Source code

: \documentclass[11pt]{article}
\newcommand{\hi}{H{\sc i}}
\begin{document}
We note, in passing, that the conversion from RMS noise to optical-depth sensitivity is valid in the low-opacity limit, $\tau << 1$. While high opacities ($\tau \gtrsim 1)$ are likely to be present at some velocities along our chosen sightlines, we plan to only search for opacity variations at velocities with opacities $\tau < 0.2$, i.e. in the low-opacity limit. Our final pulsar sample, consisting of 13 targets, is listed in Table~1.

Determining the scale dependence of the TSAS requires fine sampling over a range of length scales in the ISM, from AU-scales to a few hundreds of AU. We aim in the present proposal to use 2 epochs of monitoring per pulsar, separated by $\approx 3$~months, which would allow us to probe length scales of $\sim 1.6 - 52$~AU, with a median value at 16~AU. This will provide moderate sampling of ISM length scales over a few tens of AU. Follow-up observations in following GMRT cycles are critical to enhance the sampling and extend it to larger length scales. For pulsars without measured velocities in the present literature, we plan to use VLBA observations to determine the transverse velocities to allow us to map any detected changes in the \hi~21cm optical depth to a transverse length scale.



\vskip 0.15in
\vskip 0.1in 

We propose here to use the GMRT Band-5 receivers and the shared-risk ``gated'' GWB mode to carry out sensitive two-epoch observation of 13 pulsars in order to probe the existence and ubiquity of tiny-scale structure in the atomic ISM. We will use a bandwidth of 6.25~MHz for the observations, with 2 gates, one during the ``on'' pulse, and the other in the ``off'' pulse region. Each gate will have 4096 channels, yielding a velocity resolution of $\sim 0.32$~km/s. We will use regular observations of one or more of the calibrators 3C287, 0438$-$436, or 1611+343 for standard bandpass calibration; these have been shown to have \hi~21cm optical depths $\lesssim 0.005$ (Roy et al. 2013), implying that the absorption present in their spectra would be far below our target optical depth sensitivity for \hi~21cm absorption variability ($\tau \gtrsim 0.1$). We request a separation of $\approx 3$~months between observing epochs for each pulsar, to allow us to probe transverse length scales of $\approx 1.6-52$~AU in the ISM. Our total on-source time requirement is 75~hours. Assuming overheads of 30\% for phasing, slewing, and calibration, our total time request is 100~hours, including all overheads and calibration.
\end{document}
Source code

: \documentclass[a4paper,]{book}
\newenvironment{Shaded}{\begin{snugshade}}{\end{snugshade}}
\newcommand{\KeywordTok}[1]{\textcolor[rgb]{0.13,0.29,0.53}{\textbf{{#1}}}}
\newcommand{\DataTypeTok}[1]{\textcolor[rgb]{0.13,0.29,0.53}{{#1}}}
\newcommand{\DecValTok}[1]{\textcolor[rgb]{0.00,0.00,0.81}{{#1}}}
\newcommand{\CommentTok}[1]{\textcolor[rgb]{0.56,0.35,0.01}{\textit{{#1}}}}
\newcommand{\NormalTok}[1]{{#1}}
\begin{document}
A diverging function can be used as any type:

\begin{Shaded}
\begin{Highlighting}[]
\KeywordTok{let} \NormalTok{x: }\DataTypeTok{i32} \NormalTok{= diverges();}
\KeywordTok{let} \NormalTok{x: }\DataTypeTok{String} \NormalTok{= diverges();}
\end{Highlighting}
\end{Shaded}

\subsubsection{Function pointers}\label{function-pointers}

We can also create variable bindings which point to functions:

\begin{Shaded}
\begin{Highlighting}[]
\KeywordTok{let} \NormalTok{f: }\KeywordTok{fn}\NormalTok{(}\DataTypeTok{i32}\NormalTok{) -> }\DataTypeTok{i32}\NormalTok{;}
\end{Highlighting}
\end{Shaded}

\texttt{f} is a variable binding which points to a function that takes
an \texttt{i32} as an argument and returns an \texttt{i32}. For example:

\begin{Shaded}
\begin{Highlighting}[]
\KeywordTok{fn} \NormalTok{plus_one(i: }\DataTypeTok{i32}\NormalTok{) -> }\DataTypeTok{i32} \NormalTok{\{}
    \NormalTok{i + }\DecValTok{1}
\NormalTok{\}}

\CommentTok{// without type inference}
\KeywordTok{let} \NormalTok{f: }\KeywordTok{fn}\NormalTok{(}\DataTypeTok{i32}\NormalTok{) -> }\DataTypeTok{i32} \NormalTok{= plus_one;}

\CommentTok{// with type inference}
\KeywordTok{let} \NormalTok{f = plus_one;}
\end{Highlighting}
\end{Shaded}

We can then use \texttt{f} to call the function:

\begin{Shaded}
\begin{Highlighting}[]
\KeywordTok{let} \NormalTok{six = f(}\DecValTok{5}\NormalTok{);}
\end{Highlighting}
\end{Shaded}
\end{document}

────────────────

* _TASK INSTRUCTIONS_
Transcribe all the material, keeping each word as it is.

* _RESULT_
Source code

: \documentclass[11pt]{article}
\newcommand{\hi}{H{\sc i}}
\begin{document}
We note, in passing, that the conversion from RMS noise to optical-depth sensitivity is valid in the low-opacity limit, $\tau << 1$. While high opacities ($\tau \gtrsim 1)$ are likely to be present at some velocities along our chosen sightlines, we plan to only search for opacity variations at velocities with opacities $\tau < 0.2$, i.e. in the low-opacity limit. Our final pulsar sample, consisting of 13 targets, is listed in Table~1.

Determining the scale dependence of the TSAS requires fine sampling over a range of length scales in the ISM, from AU-scales to a few hundreds of AU. We aim in the present proposal to use 2 epochs of monitoring per pulsar, separated by $\approx 3$~months, which would allow us to probe length scales of $\sim 1.6 - 52$~AU, with a median value at 16~AU. This will provide moderate sampling of ISM length scales over a few tens of AU. Follow-up observations in following GMRT cycles are critical to enhance the sampling and extend it to larger length scales. For pulsars without measured velocities in the present literature, we plan to use VLBA observations to determine the transverse velocities to allow us to map any detected changes in the \hi~21cm optical depth to a transverse length scale.



\vskip 0.15in
\vskip 0.1in 

We propose here to use the GMRT Band-5 receivers and the shared-risk ``gated'' GWB mode to carry out sensitive two-epoch observation of 13 pulsars in order to probe the existence and ubiquity of tiny-scale structure in the atomic ISM. We will use a bandwidth of 6.25~MHz for the observations, with 2 gates, one during the ``on'' pulse, and the other in the ``off'' pulse region. Each gate will have 4096 channels, yielding a velocity resolution of $\sim 0.32$~km/s. We will use regular observations of one or more of the calibrators 3C287, 0438$-$436, or 1611+343 for standard bandpass calibration; these have been shown to have \hi~21cm optical depths $\lesssim 0.005$ (Roy et al. 2013), implying that the absorption present in their spectra would be far below our target optical depth sensitivity for \hi~21cm absorption variability ($\tau \gtrsim 0.1$). We request a separation of $\approx 3$~months between observing epochs for each pulsar, to allow us to probe transverse length scales of $\approx 1.6-52$~AU in the ISM. Our total on-source time requirement is 75~hours. Assuming overheads of 30\% for phasing, slewing, and calibration, our total time request is 100~hours, including all overheads and calibration.
\end{document}
Source code

: \documentclass[a4paper,]{book}
\newenvironment{Shaded}{\begin{snugshade}}{\end{snugshade}}
\newcommand{\KeywordTok}[1]{\textcolor[rgb]{0.13,0.29,0.53}{\textbf{{#1}}}}
\newcommand{\DataTypeTok}[1]{\textcolor[rgb]{0.13,0.29,0.53}{{#1}}}
\newcommand{\DecValTok}[1]{\textcolor[rgb]{0.00,0.00,0.81}{{#1}}}
\newcommand{\CommentTok}[1]{\textcolor[rgb]{0.56,0.35,0.01}{\textit{{#1}}}}
\newcommand{\NormalTok}[1]{{#1}}
\begin{document}
A diverging function can be used as any type:

\begin{Shaded}
\begin{Highlighting}[]
\KeywordTok{let} \NormalTok{x: }\DataTypeTok{i32} \NormalTok{= diverges();}
\KeywordTok{let} \NormalTok{x: }\DataTypeTok{String} \NormalTok{= diverges();}
\end{Highlighting}
\end{Shaded}

\subsubsection{Function pointers}\label{function-pointers}

We can also create variable bindings which point to functions:

\begin{Shaded}
\begin{Highlighting}[]
\KeywordTok{let} \NormalTok{f: }\KeywordTok{fn}\NormalTok{(}\DataTypeTok{i32}\NormalTok{) -> }\DataTypeTok{i32}\NormalTok{;}
\end{Highlighting}
\end{Shaded}

\texttt{f} is a variable binding which points to a function that takes
an \texttt{i32} as an argument and returns an \texttt{i32}. For example:

\begin{Shaded}
\begin{Highlighting}[]
\KeywordTok{fn} \NormalTok{plus_one(i: }\DataTypeTok{i32}\NormalTok{) -> }\DataTypeTok{i32} \NormalTok{\{}
    \NormalTok{i + }\DecValTok{1}
\NormalTok{\}}

\CommentTok{// without type inference}
\KeywordTok{let} \NormalTok{f: }\KeywordTok{fn}\NormalTok{(}\DataTypeTok{i32}\NormalTok{) -> }\DataTypeTok{i32} \NormalTok{= plus_one;}

\CommentTok{// with type inference}
\KeywordTok{let} \NormalTok{f = plus_one;}
\end{Highlighting}
\end{Shaded}

We can then use \texttt{f} to call the function:

\begin{Shaded}
\begin{Highlighting}[]
\KeywordTok{let} \NormalTok{six = f(}\DecValTok{5}\NormalTok{);}
\end{Highlighting}
\end{Shaded}
\end{document}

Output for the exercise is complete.